__Required action__
Count every line in the data below where "TABLE" occurs, then state that number and nothing more.

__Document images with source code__
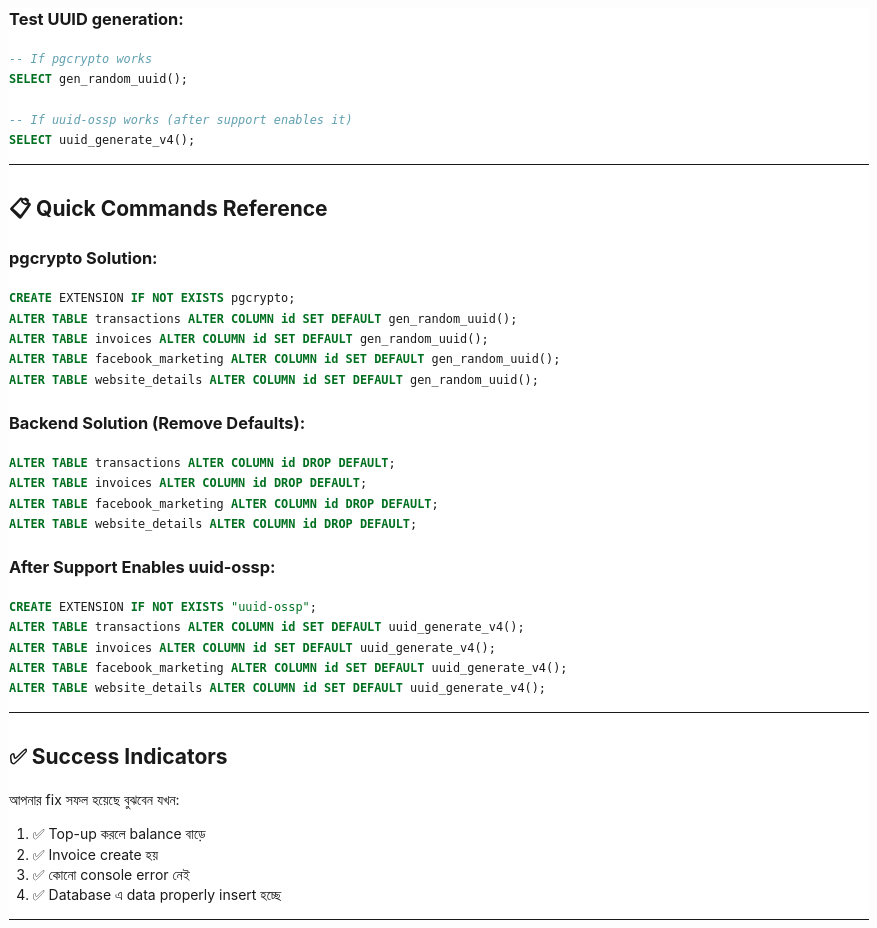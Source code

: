 ### Test UUID generation:
```sql
-- If pgcrypto works
SELECT gen_random_uuid();

-- If uuid-ossp works (after support enables it)
SELECT uuid_generate_v4();
```

---

## 📋 Quick Commands Reference

### pgcrypto Solution:
```sql
CREATE EXTENSION IF NOT EXISTS pgcrypto;
ALTER TABLE transactions ALTER COLUMN id SET DEFAULT gen_random_uuid();
ALTER TABLE invoices ALTER COLUMN id SET DEFAULT gen_random_uuid();
ALTER TABLE facebook_marketing ALTER COLUMN id SET DEFAULT gen_random_uuid();
ALTER TABLE website_details ALTER COLUMN id SET DEFAULT gen_random_uuid();
```

### Backend Solution (Remove Defaults):
```sql
ALTER TABLE transactions ALTER COLUMN id DROP DEFAULT;
ALTER TABLE invoices ALTER COLUMN id DROP DEFAULT;
ALTER TABLE facebook_marketing ALTER COLUMN id DROP DEFAULT;
ALTER TABLE website_details ALTER COLUMN id DROP DEFAULT;
```

### After Support Enables uuid-ossp:
```sql
CREATE EXTENSION IF NOT EXISTS "uuid-ossp";
ALTER TABLE transactions ALTER COLUMN id SET DEFAULT uuid_generate_v4();
ALTER TABLE invoices ALTER COLUMN id SET DEFAULT uuid_generate_v4();
ALTER TABLE facebook_marketing ALTER COLUMN id SET DEFAULT uuid_generate_v4();
ALTER TABLE website_details ALTER COLUMN id SET DEFAULT uuid_generate_v4();
```

---

## ✅ Success Indicators

আপনার fix সফল হয়েছে বুঝবেন যখন:

1. ✅ Top-up করলে balance বাড়ে
2. ✅ Invoice create হয়
3. ✅ কোনো console error নেই
4. ✅ Database এ data properly insert হচ্ছে

---
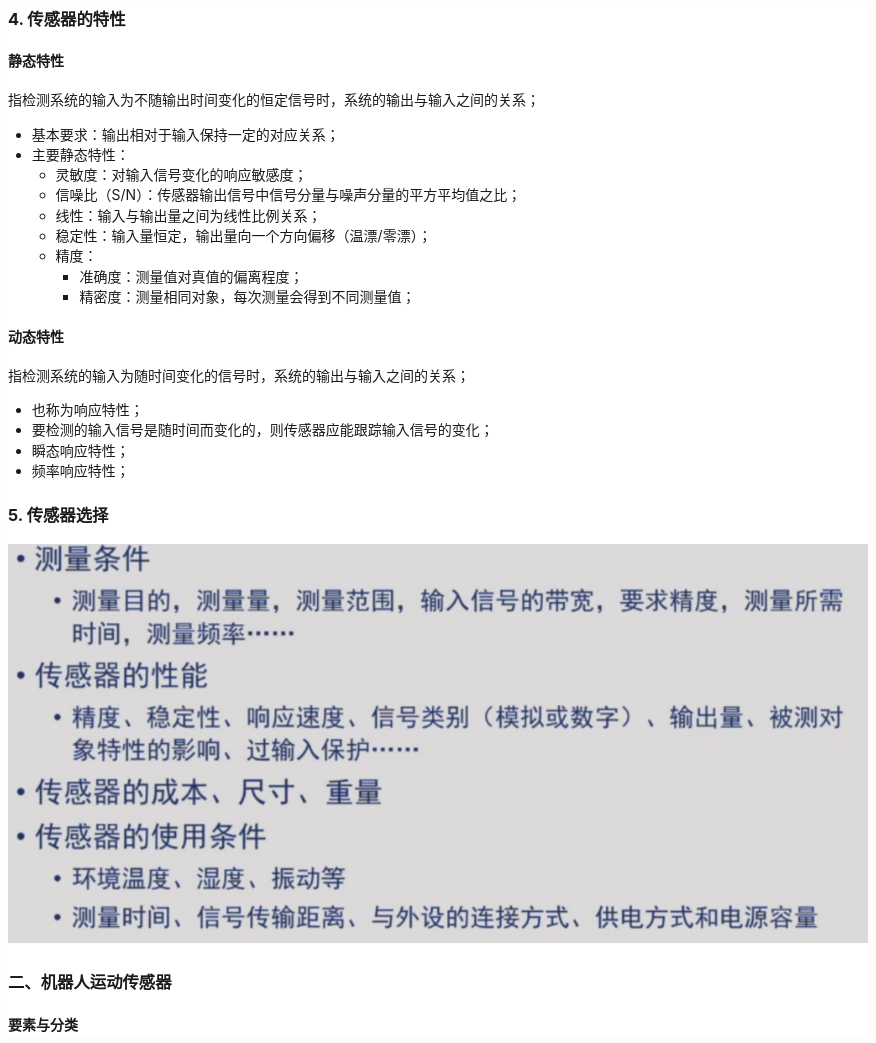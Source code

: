 ### 4. 传感器的特性

#### 静态特性

指检测系统的输入为不随输出时间变化的恒定信号时，系统的输出与输入之间的关系；

- 基本要求：输出相对于输入保持一定的对应关系；
- 主要静态特性：
    - 灵敏度：对输入信号变化的响应敏感度；
    - 信噪比（S/N）：传感器输出信号中信号分量与噪声分量的平方平均值之比；
    -  线性：输入与输出量之间为线性比例关系；
    -  稳定性：输入量恒定，输出量向一个方向偏移（温漂/零漂）；
    -  精度：
          -  准确度：测量值对真值的偏离程度；
          -  精密度：测量相同对象，每次测量会得到不同测量值；

#### 动态特性

指检测系统的输入为随时间变化的信号时，系统的输出与输入之间的关系；

- 也称为响应特性；
- 要检测的输入信号是随时间而变化的，则传感器应能跟踪输入信号的变化；
- 瞬态响应特性；
- 频率响应特性；

### 5. 传感器选择

![image-20230310083113852](../img/before/image-20230310083113852.png)

### 二、机器人运动传感器

#### 要素与分类
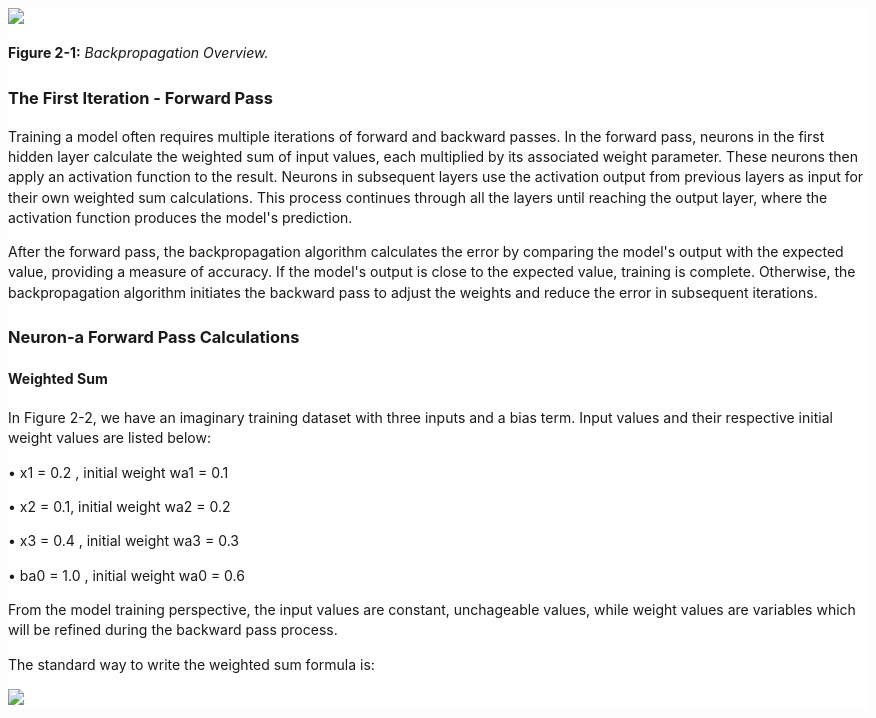   

[![](https://blogger.googleusercontent.com/img/a/AVvXsEitDgsvrxwmPAVLnJLyYKAt8a9pMHQhBRM04lhlPxSgdnRbhcmSvFpM4jJeTW8HNX5fMCJySCmqL5QgFkIPTnD05klodcBansBD0mfUqb5D-hU71uWzrwkgyG2UhHEm_8n175DZgXtgPUy0GZjgxikylBxxuP4tB8C3s8fDeVv3FSfTvwGetuhXM6sxkMk=w640-h364)](https://blogger.googleusercontent.com/img/a/AVvXsEitDgsvrxwmPAVLnJLyYKAt8a9pMHQhBRM04lhlPxSgdnRbhcmSvFpM4jJeTW8HNX5fMCJySCmqL5QgFkIPTnD05klodcBansBD0mfUqb5D-hU71uWzrwkgyG2UhHEm_8n175DZgXtgPUy0GZjgxikylBxxuP4tB8C3s8fDeVv3FSfTvwGetuhXM6sxkMk)

**Figure 2-1:** _Backpropagation Overview._

  

  

### The First Iteration - Forward Pass

  

Training a model often requires multiple iterations of forward and backward passes. In the forward pass, neurons in the first hidden layer calculate the weighted sum of input values, each multiplied by its associated weight parameter. These neurons then apply an activation function to the result. Neurons in subsequent layers use the activation output from previous layers as input for their own weighted sum calculations. This process continues through all the layers until reaching the output layer, where the activation function produces the model's prediction.

  

After the forward pass, the backpropagation algorithm calculates the error by comparing the model's output with the expected value, providing a measure of accuracy. If the model's output is close to the expected value, training is complete. Otherwise, the backpropagation algorithm initiates the backward pass to adjust the weights and reduce the error in subsequent iterations.

### Neuron-a Forward Pass Calculations

#### Weighted Sum

  

In Figure 2-2, we have an imaginary training dataset with three inputs and a bias term. Input values and their respective initial weight values are listed below: 

  

• x1 = 0.2 , initial weight wa1 = 0.1

• x2 = 0.1, initial weight wa2 = 0.2

• x3 = 0.4 , initial weight wa3 = 0.3

• ba0 = 1.0 , initial weight wa0 = 0.6

  

From the model training perspective, the input values are constant, unchageable values, while weight values are variables which will be refined during the backward pass process.

  

The standard way to write the weighted sum formula is: 

  

[![](https://blogger.googleusercontent.com/img/a/AVvXsEh7Yd6CF0l_WbBGnfzdoefh7nXU4n1pFmkvalyF07d8ALyOLTF4BmxL2J9HZjnv5-8Vrm8Cn69ujDNF4Xuo-RenGByEIstEz7ibkHff6xzwTuA2MD8S33CNGZ7Cxa5ZOuTSLjY9F6qprjJGkEF-LUlYxR8VppcmHeRuJb3Rbb2rN6HJbACef_ItuM8Vv6g=w640-h102)](https://blogger.googleusercontent.com/img/a/AVvXsEh7Yd6CF0l_WbBGnfzdoefh7nXU4n1pFmkvalyF07d8ALyOLTF4BmxL2J9HZjnv5-8Vrm8Cn69ujDNF4Xuo-RenGByEIstEz7ibkHff6xzwTuA2MD8S33CNGZ7Cxa5ZOuTSLjY9F6qprjJGkEF-LUlYxR8VppcmHeRuJb3Rbb2rN6HJbACef_ItuM8Vv6g)
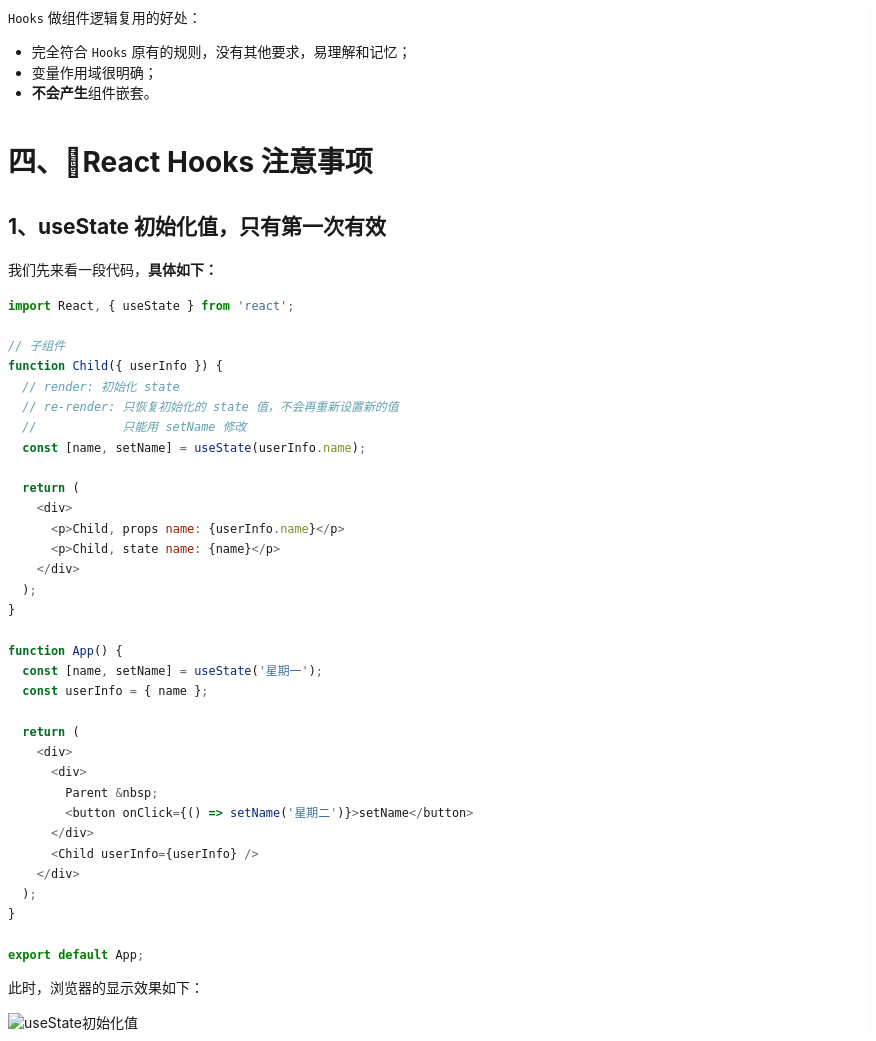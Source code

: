 `Hooks` 做组件逻辑复用的好处：

- 完全符合 `Hooks` 原有的规则，没有其他要求，易理解和记忆；
- 变量作用域很明确；
- **不会产生**组件嵌套。

# 四、📀React Hooks 注意事项

## 1、useState 初始化值，只有第一次有效

我们先来看一段代码，**具体如下：**

```js
import React, { useState } from 'react';

// 子组件
function Child({ userInfo }) {
  // render: 初始化 state
  // re-render: 只恢复初始化的 state 值，不会再重新设置新的值
  //            只能用 setName 修改
  const [name, setName] = useState(userInfo.name);

  return (
    <div>
      <p>Child, props name: {userInfo.name}</p>
      <p>Child, state name: {name}</p>
    </div>
  );
}

function App() {
  const [name, setName] = useState('星期一');
  const userInfo = { name };

  return (
    <div>
      <div>
        Parent &nbsp;
        <button onClick={() => setName('星期二')}>setName</button>
      </div>
      <Child userInfo={userInfo} />
    </div>
  );
}

export default App;
```

此时，浏览器的显示效果如下：

![useState初始化值](https://mondaylab-1309616765.cos.ap-shanghai.myqcloud.com/images/202305270708789.gif)
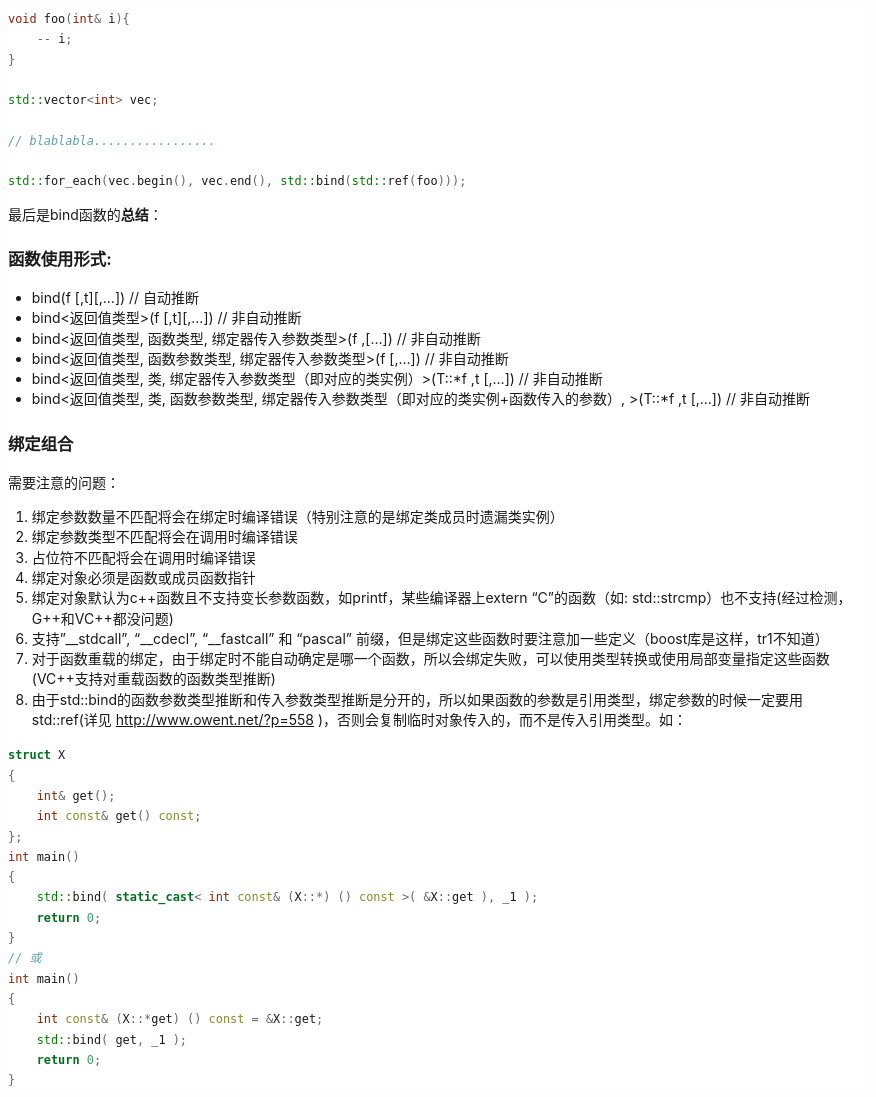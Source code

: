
 ```cpp
void foo(int& i){
    -- i;
}

std::vector<int> vec;

// blablabla.................

std::for_each(vec.begin(), vec.end(), std::bind(std::ref(foo)));
```

最后是bind函数的**总结**：
 
### 函数使用形式:

+ bind(f [,t][,…])                                                                                              // 自动推断
+ bind<返回值类型>(f [,t][,…])                                                                                  // 非自动推断
+ bind<返回值类型, 函数类型, 绑定器传入参数类型>(f ,[…])                                                        // 非自动推断
+ bind<返回值类型, 函数参数类型, 绑定器传入参数类型>(f [,…])                                                    // 非自动推断
+ bind<返回值类型, 类, 绑定器传入参数类型（即对应的类实例）>(T::*f ,t [,…])                                     // 非自动推断
+ bind<返回值类型, 类, 函数参数类型, 绑定器传入参数类型（即对应的类实例+函数传入的参数）, >(T::*f ,t [,…])  // 非自动推断
 
### 绑定组合
 
需要注意的问题：

1. 绑定参数数量不匹配将会在绑定时编译错误（特别注意的是绑定类成员时遗漏类实例）
2. 绑定参数类型不匹配将会在调用时编译错误
3. 占位符不匹配将会在调用时编译错误
4. 绑定对象必须是函数或成员函数指针
5. 绑定对象默认为c++函数且不支持变长参数函数，如printf，某些编译器上extern “C”的函数（如: std::strcmp）也不支持(经过检测，G++和VC++都没问题)
6. 支持”__stdcall”, “__cdecl”, “__fastcall” 和 “pascal” 前缀，但是绑定这些函数时要注意加一些定义（boost库是这样，tr1不知道）
7. 对于函数重载的绑定，由于绑定时不能自动确定是哪一个函数，所以会绑定失败，可以使用类型转换或使用局部变量指定这些函数(VC++支持对重载函数的函数类型推断)
8.  由于std::bind的函数参数类型推断和传入参数类型推断是分开的，所以如果函数的参数是引用类型，绑定参数的时候一定要用std::ref(详见 http://www.owent.net/?p=558 )，否则会复制临时对象传入的，而不是传入引用类型。如：
```cpp
struct X
{
    int& get();
    int const& get() const;
};
int main()
{
    std::bind( static_cast< int const& (X::*) () const >( &X::get ), _1 );
    return 0;
}
// 或
int main()
{
    int const& (X::*get) () const = &X::get;
    std::bind( get, _1 );
    return 0;
}
```
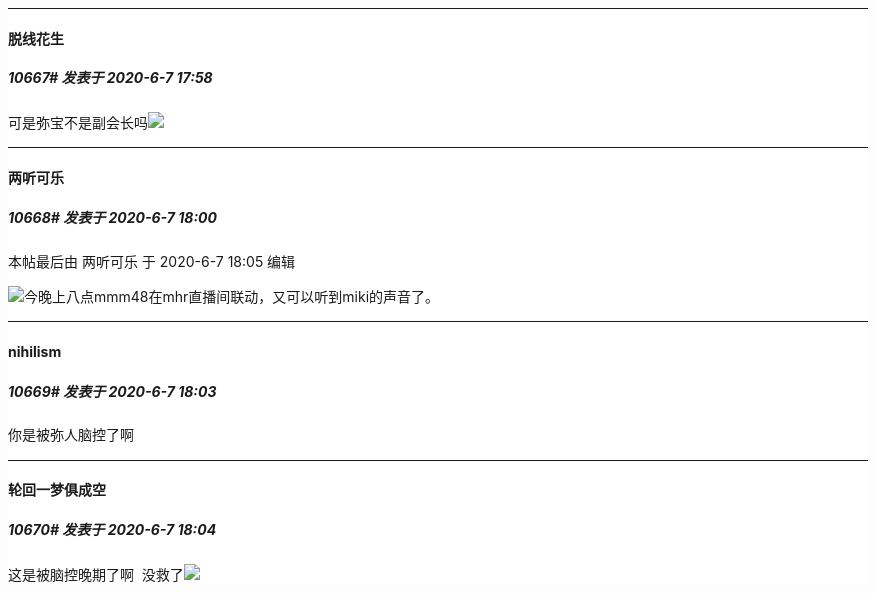 





-----

####  脱线花生  
##### 10667#       发表于 2020-6-7 17:58




可是弥宝不是副会长吗<img src="https://static.saraba1st.com/image/smiley/face2017/067.png" referrerpolicy="no-referrer">







-----

####  两听可乐  
##### 10668#       发表于 2020-6-7 18:00



 本帖最后由 两听可乐 于 2020-6-7 18:05 编辑 

<img src="https://static.saraba1st.com/image/smiley/face2017/037.png" referrerpolicy="no-referrer">今晚上八点mmm48在mhr直播间联动，又可以听到miki的声音了。







-----

####  nihilism  
##### 10669#       发表于 2020-6-7 18:03




你是被弥人脑控了啊







-----

####  轮回一梦俱成空  
##### 10670#       发表于 2020-6-7 18:04




这是被脑控晚期了啊  没救了<img src="https://static.saraba1st.com/image/smiley/face2017/067.png" referrerpolicy="no-referrer">




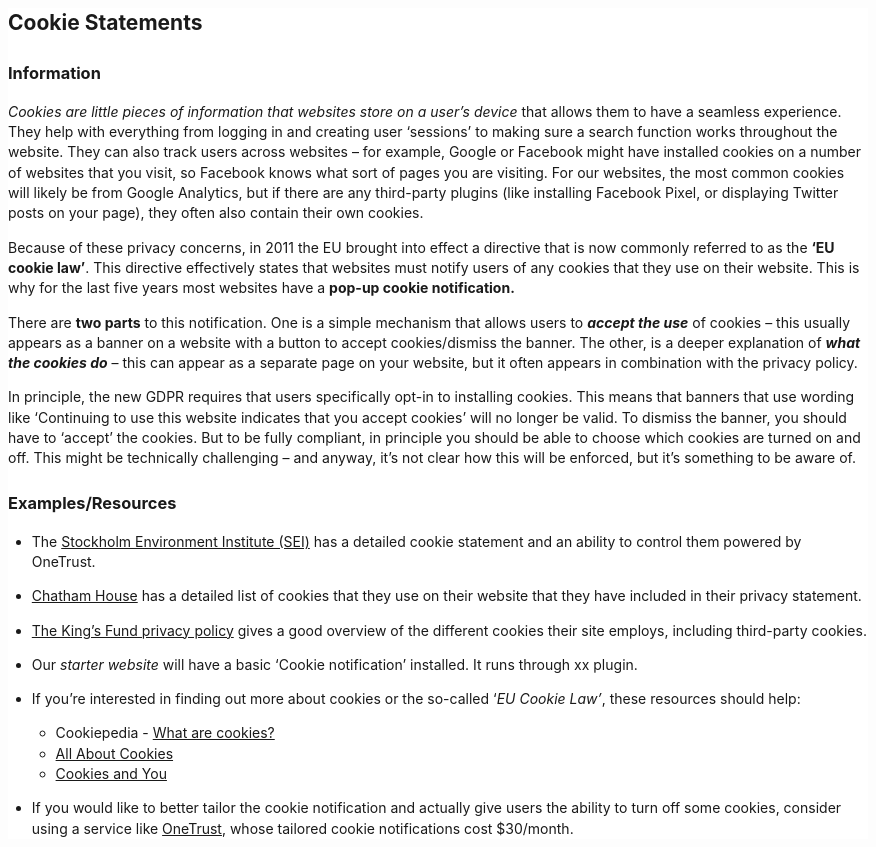 

## Cookie Statements

### Information

_Cookies are little pieces of information that websites store on a user’s device_ that allows them to have a seamless experience. They help with everything from logging in and creating user ‘sessions’ to making sure a search function works throughout the website. They can also track users across websites – for example, Google or Facebook might have installed  cookies on a number of websites that you visit, so Facebook knows what sort of pages you are visiting. For our websites, the most common cookies will likely be from Google Analytics, but if there are any third-party plugins \(like installing Facebook Pixel, or displaying Twitter posts on your page\), they often also contain their own cookies.

Because of these privacy concerns, in 2011 the EU brought into effect a directive that is now commonly referred to as the **‘EU cookie law’**. This directive effectively states that websites must notify users of any cookies that they use on their website. This is why for the last five years most websites have a **pop-up cookie notification.**

There are **two parts** to this notification. One is a simple mechanism that allows users to _**accept the use**_ of cookies – this usually appears as a banner on a website with a button to accept cookies/dismiss the banner. The other, is a deeper explanation of _**what the cookies do**_ – this can appear as a separate page on your website, but it often appears in combination with the privacy policy.

In principle, the new GDPR requires that users specifically opt-in to installing cookies. This means that banners that use wording like ‘Continuing to use this website indicates that you accept cookies’ will no longer be valid. To dismiss the banner, you should have to ‘accept’ the cookies. But to be fully compliant, in principle you should be able to choose which cookies are turned on and off. This might be technically challenging – and anyway, it’s not clear how this will be enforced, but it’s something to be aware of.

### Examples/Resources

* The [Stockholm Environment Institute \(SEI\)](https://www.sei.org/) has a detailed cookie statement and an ability to control them powered by OneTrust.
* [Chatham House](https://www.chathamhouse.org/privacy-and-cookie-policies#Cookies%20we%20use) has a detailed list of cookies that they use on their website that they have included in their privacy statement.
* [The King’s Fund privacy policy](https://www.kingsfund.org.uk/cookies-privacy-policy) gives a good overview of the different cookies their site employs, including third-party cookies.
* Our _starter website_ will have a basic ‘Cookie notification’ installed. It runs through xx plugin.
* If you’re interested in finding out more about cookies or the so-called ‘_EU Cookie Law’_, these resources should help:

  * Cookiepedia - [What are cookies?](https://cookiepedia.co.uk/all-about-cookies)
  * [All About Cookies](http://www.allaboutcookies.org/)
  * [Cookies and You](https://cookiesandyou.com/)

* If you would like to better tailor the cookie notification and actually give users the ability to turn off some cookies, consider using a service like [OneTrust](https://onetrust.com/products/cookies/), whose tailored cookie notifications cost $30/month.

__Written solution__
12